Task instructions: Output all of the entries exactly as they are given.

The data:
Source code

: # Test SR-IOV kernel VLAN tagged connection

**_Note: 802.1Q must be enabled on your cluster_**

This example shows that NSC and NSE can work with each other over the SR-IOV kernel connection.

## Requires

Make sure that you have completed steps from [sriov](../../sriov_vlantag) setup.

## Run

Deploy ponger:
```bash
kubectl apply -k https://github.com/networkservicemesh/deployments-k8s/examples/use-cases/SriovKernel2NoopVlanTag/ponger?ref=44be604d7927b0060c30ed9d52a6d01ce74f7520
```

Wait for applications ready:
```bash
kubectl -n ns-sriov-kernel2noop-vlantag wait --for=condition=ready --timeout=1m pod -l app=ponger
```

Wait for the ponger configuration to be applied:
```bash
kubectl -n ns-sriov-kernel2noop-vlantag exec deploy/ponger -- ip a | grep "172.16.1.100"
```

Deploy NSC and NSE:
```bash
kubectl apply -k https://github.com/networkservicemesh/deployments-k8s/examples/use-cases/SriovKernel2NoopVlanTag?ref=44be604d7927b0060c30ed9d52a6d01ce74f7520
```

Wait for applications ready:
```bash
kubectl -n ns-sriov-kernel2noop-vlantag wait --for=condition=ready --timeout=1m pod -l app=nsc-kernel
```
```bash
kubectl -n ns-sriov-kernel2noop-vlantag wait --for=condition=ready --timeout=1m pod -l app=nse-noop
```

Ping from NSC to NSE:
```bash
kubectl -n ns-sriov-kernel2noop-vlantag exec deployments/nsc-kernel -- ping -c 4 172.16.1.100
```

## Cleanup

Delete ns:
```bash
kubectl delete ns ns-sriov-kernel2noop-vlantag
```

Output:
Source code

: # Test SR-IOV kernel VLAN tagged connection

**_Note: 802.1Q must be enabled on your cluster_**

This example shows that NSC and NSE can work with each other over the SR-IOV kernel connection.

## Requires

Make sure that you have completed steps from [sriov](../../sriov_vlantag) setup.

## Run

Deploy ponger:
```bash
kubectl apply -k https://github.com/networkservicemesh/deployments-k8s/examples/use-cases/SriovKernel2NoopVlanTag/ponger?ref=44be604d7927b0060c30ed9d52a6d01ce74f7520
```

Wait for applications ready:
```bash
kubectl -n ns-sriov-kernel2noop-vlantag wait --for=condition=ready --timeout=1m pod -l app=ponger
```

Wait for the ponger configuration to be applied:
```bash
kubectl -n ns-sriov-kernel2noop-vlantag exec deploy/ponger -- ip a | grep "172.16.1.100"
```

Deploy NSC and NSE:
```bash
kubectl apply -k https://github.com/networkservicemesh/deployments-k8s/examples/use-cases/SriovKernel2NoopVlanTag?ref=44be604d7927b0060c30ed9d52a6d01ce74f7520
```

Wait for applications ready:
```bash
kubectl -n ns-sriov-kernel2noop-vlantag wait --for=condition=ready --timeout=1m pod -l app=nsc-kernel
```
```bash
kubectl -n ns-sriov-kernel2noop-vlantag wait --for=condition=ready --timeout=1m pod -l app=nse-noop
```

Ping from NSC to NSE:
```bash
kubectl -n ns-sriov-kernel2noop-vlantag exec deployments/nsc-kernel -- ping -c 4 172.16.1.100
```

## Cleanup

Delete ns:
```bash
kubectl delete ns ns-sriov-kernel2noop-vlantag
```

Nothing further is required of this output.